▸ **EXERCISE OBJECTIVE**
Gather each line containing the string "longtable" from these entries.

▸ **RECORDS SHOWN**
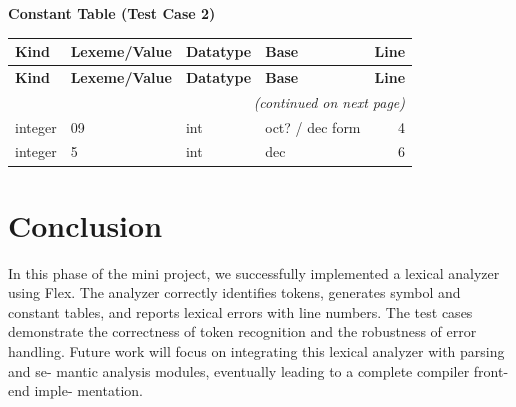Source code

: \documentclass[12pt,a4paper]{article}
\begin{document}
\noindent\textbf{Constant Table (Test Case 2)}
\begin{center}
\begin{longtable}{@{} l l l l r @{}}\toprule
\textbf{Kind} & \textbf{Lexeme/Value} & \textbf{Datatype} & \textbf{Base} & \textbf{Line} \\
\midrule
\endfirsthead
\toprule
\textbf{Kind} & \textbf{Lexeme/Value} & \textbf{Datatype} & \textbf{Base} & \textbf{Line} \\
\midrule
\endhead
\midrule \multicolumn{5}{r}{\emph{(continued on next page)}}\\
\midrule
\endfoot
\bottomrule
\endlastfoot
integer       & 09            & int     & oct? / dec form & 4 \\
integer       & 5             & int     & dec             & 6 \\
\end{longtable}
\end{center}

\vspace{0.5cm}

\section{Conclusion}
In this phase of the mini project, we successfully implemented a lexical analyzer using Flex. The analyzer correctly identifies tokens, generates symbol and constant
tables, and reports lexical errors with line numbers. The test cases demonstrate the
correctness of token recognition and the robustness of error handling.
Future work will focus on integrating this lexical analyzer with parsing and se-
mantic analysis modules, eventually leading to a complete compiler front-end imple-
mentation.
\end{document}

▸ **EXERCISE SOLUTION**
\begin{longtable}{@{} l l l l r @{}}\toprule
\end{longtable}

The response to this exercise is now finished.